Using the data below, gather each line that includes the word "true".

**Provided material**
####################

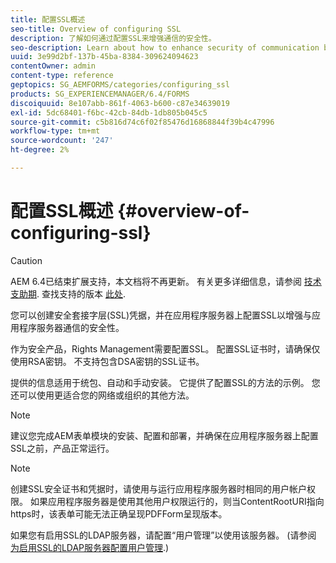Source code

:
 ```yaml
---
title: 配置SSL概述
seo-title: Overview of configuring SSL
description: 了解如何通过配置SSL来增强通信的安全性。
seo-description: Learn about how to enhance security of communication by configuring SSL.
uuid: 3e99d2bf-137b-45ba-8384-309624094623
contentOwner: admin
content-type: reference
geptopics: SG_AEMFORMS/categories/configuring_ssl
products: SG_EXPERIENCEMANAGER/6.4/FORMS
discoiquuid: 8e107abb-861f-4063-b600-c87e34639019
exl-id: 5dc68401-f6bc-42cb-84db-1db805b045c5
source-git-commit: c5b816d74c6f02f85476d16868844f39b4c47996
workflow-type: tm+mt
source-wordcount: '247'
ht-degree: 2%

---
```


# 配置SSL概述 {#overview-of-configuring-ssl}

>[!CAUTION]
>
>AEM 6.4已结束扩展支持，本文档将不再更新。 有关更多详细信息，请参阅 [技术支助期](https://helpx.adobe.com/cn/support/programs/eol-matrix.html). 查找支持的版本 [此处](https://experienceleague.adobe.com/docs/).

您可以创建安全套接字层(SSL)凭据，并在应用程序服务器上配置SSL以增强与应用程序服务器通信的安全性。

作为安全产品，Rights Management需要配置SSL。 配置SSL证书时，请确保仅使用RSA密钥。 不支持包含DSA密钥的SSL证书。

提供的信息适用于统包、自动和手动安装。 它提供了配置SSL的方法的示例。 您还可以使用更适合您的网络或组织的其他方法。

>[!NOTE]
>
>建议您完成AEM表单模块的安装、配置和部署，并确保在应用程序服务器上配置SSL之前，产品正常运行。

>[!NOTE]
>
>创建SSL安全证书和凭据时，请使用与运行应用程序服务器时相同的用户帐户权限。 如果应用程序服务器是使用其他用户权限运行的，则当ContentRootURI指向https时，该表单可能无法正确呈现PDFForm呈现版本。

如果您有启用SSL的LDAP服务器，请配置“用户管理”以使用该服务器。 (请参阅 [为启用SSL的LDAP服务器配置用户管理](/help/forms/using/admin-help/configure-user-management-ssl-enabled.md#configure-user-management-for-an-ssl-enabled-ldap-server).)
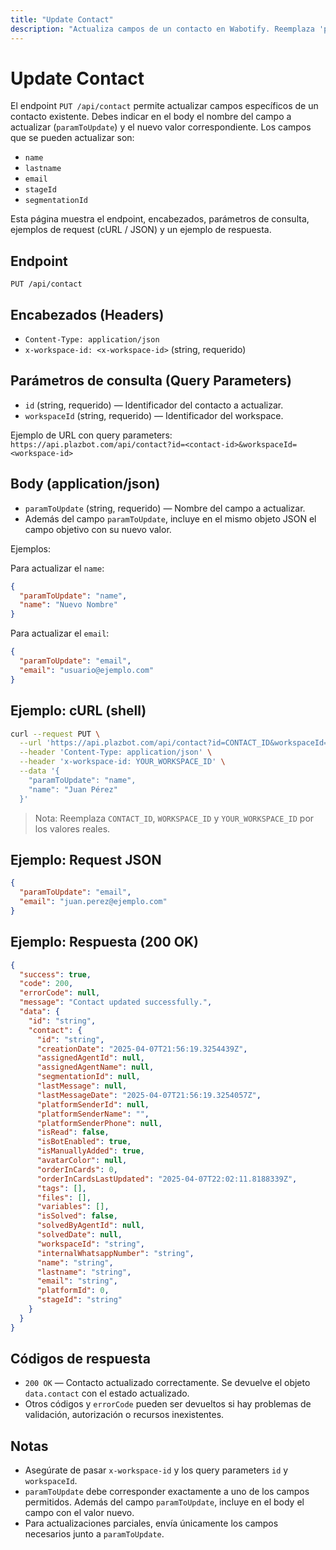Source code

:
 ```yaml
---
title: "Update Contact"
description: "Actualiza campos de un contacto en Wabotify. Reemplaza 'paramToUpdate' por el nombre del campo a actualizar y proporciona su valor en el cuerpo JSON."
---
```


# Update Contact

El endpoint `PUT /api/contact` permite actualizar campos específicos de un contacto existente. Debes indicar en el body el nombre del campo a actualizar (`paramToUpdate`) y el nuevo valor correspondiente. Los campos que se pueden actualizar son:

- `name`
- `lastname`
- `email`
- `stageId`
- `segmentationId`

Esta página muestra el endpoint, encabezados, parámetros de consulta, ejemplos de request (cURL / JSON) y un ejemplo de respuesta.

## Endpoint

`PUT /api/contact`

## Encabezados (Headers)

- `Content-Type: application/json`
- `x-workspace-id: <x-workspace-id>` (string, requerido)

## Parámetros de consulta (Query Parameters)

- `id` (string, requerido) — Identificador del contacto a actualizar.
- `workspaceId` (string, requerido) — Identificador del workspace.

Ejemplo de URL con query parameters:
`https://api.plazbot.com/api/contact?id=<contact-id>&workspaceId=<workspace-id>`

## Body (application/json)

- `paramToUpdate` (string, requerido) — Nombre del campo a actualizar.
- Además del campo `paramToUpdate`, incluye en el mismo objeto JSON el campo objetivo con su nuevo valor.

Ejemplos:

Para actualizar el `name`:

```json
{
  "paramToUpdate": "name",
  "name": "Nuevo Nombre"
}
```

Para actualizar el `email`:

```json
{
  "paramToUpdate": "email",
  "email": "usuario@ejemplo.com"
}
```

## Ejemplo: cURL (shell)

```sh
curl --request PUT \
  --url 'https://api.plazbot.com/api/contact?id=CONTACT_ID&workspaceId=WORKSPACE_ID' \
  --header 'Content-Type: application/json' \
  --header 'x-workspace-id: YOUR_WORKSPACE_ID' \
  --data '{
    "paramToUpdate": "name",
    "name": "Juan Pérez"
  }'
```

> Nota: Reemplaza `CONTACT_ID`, `WORKSPACE_ID` y `YOUR_WORKSPACE_ID` por los valores reales.

## Ejemplo: Request JSON

```json
{
  "paramToUpdate": "email",
  "email": "juan.perez@ejemplo.com"
}
```

## Ejemplo: Respuesta (200 OK)

```json
{
  "success": true,
  "code": 200,
  "errorCode": null,
  "message": "Contact updated successfully.",
  "data": {
    "id": "string",
    "contact": {
      "id": "string",
      "creationDate": "2025-04-07T21:56:19.3254439Z",
      "assignedAgentId": null,
      "assignedAgentName": null,
      "segmentationId": null,
      "lastMessage": null,
      "lastMessageDate": "2025-04-07T21:56:19.3254057Z",
      "platformSenderId": null,
      "platformSenderName": "",
      "platformSenderPhone": null,
      "isRead": false,
      "isBotEnabled": true,
      "isManuallyAdded": true,
      "avatarColor": null,
      "orderInCards": 0,
      "orderInCardsLastUpdated": "2025-04-07T22:02:11.8188339Z",
      "tags": [],
      "files": [],
      "variables": [],
      "isSolved": false,
      "solvedByAgentId": null,
      "solvedDate": null,
      "workspaceId": "string",
      "internalWhatsappNumber": "string",
      "name": "string",
      "lastname": "string",
      "email": "string",
      "platformId": 0,
      "stageId": "string"
    }
  }
}
```

## Códigos de respuesta

- `200 OK` — Contacto actualizado correctamente. Se devuelve el objeto `data.contact` con el estado actualizado.
- Otros códigos y `errorCode` pueden ser devueltos si hay problemas de validación, autorización o recursos inexistentes.

## Notas

- Asegúrate de pasar `x-workspace-id` y los query parameters `id` y `workspaceId`.
- `paramToUpdate` debe corresponder exactamente a uno de los campos permitidos. Además del campo `paramToUpdate`, incluye en el body el campo con el valor nuevo.
- Para actualizaciones parciales, envía únicamente los campos necesarios junto a `paramToUpdate`.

####################

**Result for this task**
  "success": true,
      "isBotEnabled": true,
      "isManuallyAdded": true,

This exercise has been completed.